Je ne dirais pas « qu'ils ne devraient pas l'être ». Nous sommes dans un État de droit, et je ne me prononcerai pas sur la chose jugée. Le problème, ce sont les « sorties sèches », après qu'une peine a été purgée, alors qu'un suivi permet d'assurer la continuité de la prise en charge. De telles situations se produisent. Franck Elong Abé devait sortir en décembre 2023 alors qu'il était éligible à une libération conditionnelle. Partant du principe, comme bon nombre de djihadistes, qu'il ne devait plus rien devoir à l'administration pénitentiaire et à la justice, il avait d'ailleurs refusé d'en faire la demande puisqu'une libération anticipée aurait impliqué un suivi. De plus, en islam, le taghut désigne l'idolâtrie, l'adoration de ce qui n'est pas la loi divine : les djihadistes refusent donc l'application de la loi de la République, réductions de peine comprises, et ne veulent rien lui devoir.
Nous avons rédigé notre stratégie le 31 janvier 2022, mais nous continuons à l'ajuster aux phénomènes nouveaux. À Vendin-le-Vieil, le 20 juin 2022, nous avons créé le centre national d'évaluation de la radicalisation (CNER), en transformant deux QER. Spécialisé dans une évaluation juste avant les sorties, il formule des préconisations sur des mesures judiciaires de sûreté permettant de suivre des personnes après leur sortie. Une ou deux sessions ont été organisées et les prononcés des peines de sûreté interviendront prochainement. Nous organisons également des formations sur l'accompagnement à la sortie et nous procédons à des recrutements.

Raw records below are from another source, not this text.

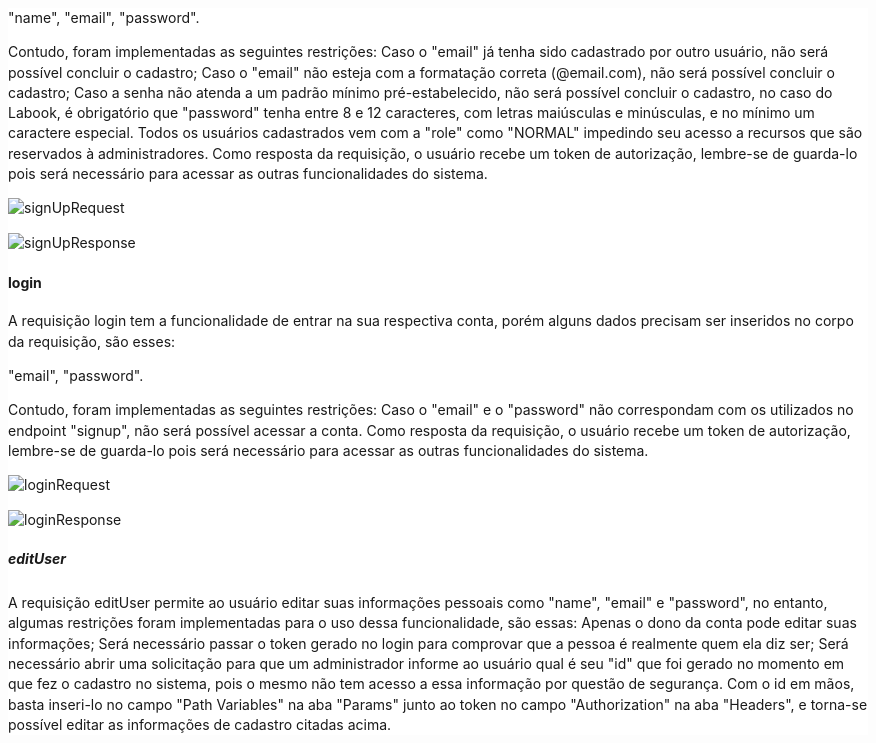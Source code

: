 "name",
"email",
"password".

Contudo, foram implementadas as seguintes restrições:
Caso o "email" já tenha sido cadastrado por outro usuário, não será possível concluir o cadastro;
Caso o "email" não esteja com a formatação correta (@email.com), não será possível concluir o cadastro;
Caso a senha não atenda a um padrão mínimo pré-estabelecido, não será possível concluir o cadastro, no caso do Labook, é obrigatório que "password" tenha entre 8 e 12 caracteres, com letras maiúsculas e minúsculas, e no mínimo um caractere especial.
Todos os usuários cadastrados vem com a "role" como "NORMAL" impedindo seu acesso a recursos que são reservados à administradores.
Como resposta da requisição, o usuário recebe um token de autorização, lembre-se de guarda-lo pois será necessário para acessar as outras funcionalidades do sistema.

![signUpRequest](https://github.com/LucasHProenca/Labook/assets/106993403/2c458ce6-0dda-4f80-9e2e-a90f03f1821a)

![signUpResponse](https://github.com/LucasHProenca/Labook/assets/106993403/469b8ae4-0960-4d1f-b03d-cb01f9d205f9)


#### login
A requisição login tem a funcionalidade de entrar na sua respectiva conta, porém alguns dados precisam ser inseridos no corpo da requisição, são esses:

"email",
"password".

Contudo, foram implementadas as seguintes restrições:
Caso o "email" e o "password" não correspondam com os utilizados no endpoint "signup", não será possível acessar a conta.
Como resposta da requisição, o usuário recebe um token de autorização, lembre-se de guarda-lo pois será necessário para acessar as outras funcionalidades do sistema.

![loginRequest](https://github.com/LucasHProenca/Labook/assets/106993403/73ff1c27-97be-4bda-9d66-8342057df239)

![loginResponse](https://github.com/LucasHProenca/Labook/assets/106993403/f97768bb-5fb7-494d-9c17-5d478516105e)


##### editUser
A requisição editUser permite ao usuário editar suas informações pessoais como "name", "email" e "password", no entanto, algumas restrições foram implementadas para o uso dessa funcionalidade, são essas:
Apenas o dono da conta pode editar suas informações;
Será necessário passar o token gerado no login para comprovar que a pessoa é realmente quem ela diz ser;
Será necessário abrir uma solicitação para que um administrador informe ao usuário qual é seu "id" que foi gerado no momento em que fez o cadastro no sistema, pois o mesmo não tem acesso a essa informação por questão de segurança.
Com o id em mãos, basta inseri-lo no campo "Path Variables" na aba "Params" junto ao token no campo "Authorization" na aba "Headers", e torna-se possível editar as informações de cadastro citadas acima.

Enfin, nous avons passé un marché public le 3 octobre 2018 sur un programme d'accueil individualisé et de réaffiliation sociale (Pairs), dispositif en milieu ouvert renforcé permettant de suivre les détenus sortants terroristes d'une manière intensive et pouvant aller jusqu'à vingt heures par semaine. Nous renforçons nos compétences psycho-sociales avec des éducateurs, des psychologues et un médiateur du fait religieux, qui intervient sur les aspects idéologiques.

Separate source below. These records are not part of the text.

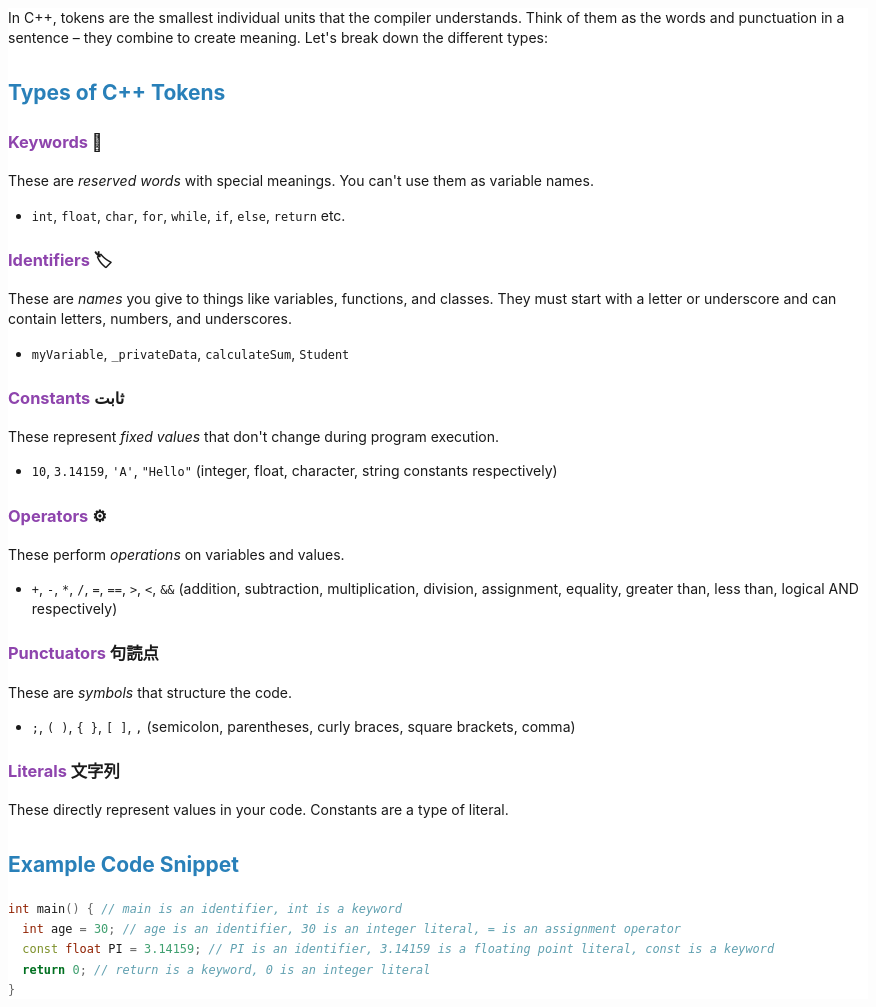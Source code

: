 In C++, tokens are the smallest individual units that the compiler understands. Think of them as the words and punctuation in a sentence – they combine to create meaning. Let's break down the different types:

## <span style="color:#2980b9">Types of C++ Tokens</span>

### <span style="color:#8e44ad">Keywords</span> 🔑

These are *reserved words* with special meanings. You can't use them as variable names.

*   `int`, `float`, `char`, `for`, `while`, `if`, `else`, `return`  etc.

### <span style="color:#8e44ad">Identifiers</span> 🏷️

These are *names* you give to things like variables, functions, and classes.  They must start with a letter or underscore and can contain letters, numbers, and underscores.

*   `myVariable`, `_privateData`, `calculateSum`, `Student`

### <span style="color:#8e44ad">Constants</span>  ثابت

These represent *fixed values* that don't change during program execution.

*   `10`, `3.14159`, `'A'`, `"Hello"` (integer, float, character, string constants respectively)


### <span style="color:#8e44ad">Operators</span> ⚙️

These perform *operations* on variables and values.

*   `+`, `-`, `*`, `/`, `=`, `==`, `>`, `<`, `&&` (addition, subtraction, multiplication, division, assignment, equality, greater than, less than, logical AND respectively)


### <span style="color:#8e44ad">Punctuators</span> 句読点

These are *symbols* that structure the code.

*   `;`, `( )`, `{ }`, `[ ]`, `,` (semicolon, parentheses, curly braces, square brackets, comma)


### <span style="color:#8e44ad">Literals</span> 文字列

These directly represent values in your code.  Constants are a type of literal.


## <span style="color:#2980b9">Example Code Snippet</span>

```c++
int main() { // main is an identifier, int is a keyword
  int age = 30; // age is an identifier, 30 is an integer literal, = is an assignment operator
  const float PI = 3.14159; // PI is an identifier, 3.14159 is a floating point literal, const is a keyword
  return 0; // return is a keyword, 0 is an integer literal
}
```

Un nouveau marché public conclu le 4 octobre 2022 a permis d'augmenter les places en les portant de 125 à 250 de 2018 à 2022 sur le plan national, ce qui devrait théoriquement nous permettre d'absorber tous les sortants. Je ne saurais en revanche vous assurer qu'aucun ne sortira sans bénéficier de ce dispositif : nous formulons des préconisations, nous mettons en place des dispositifs, puis le droit s'applique. La loi du 30 juillet 2021 prévoit certains critères pour en bénéficier et c'est dans ce cadre que la situation évoluera. Je ne sais pas si ces places seront intégralement occupées, mais nous nous sommes donné les moyens nécessaires.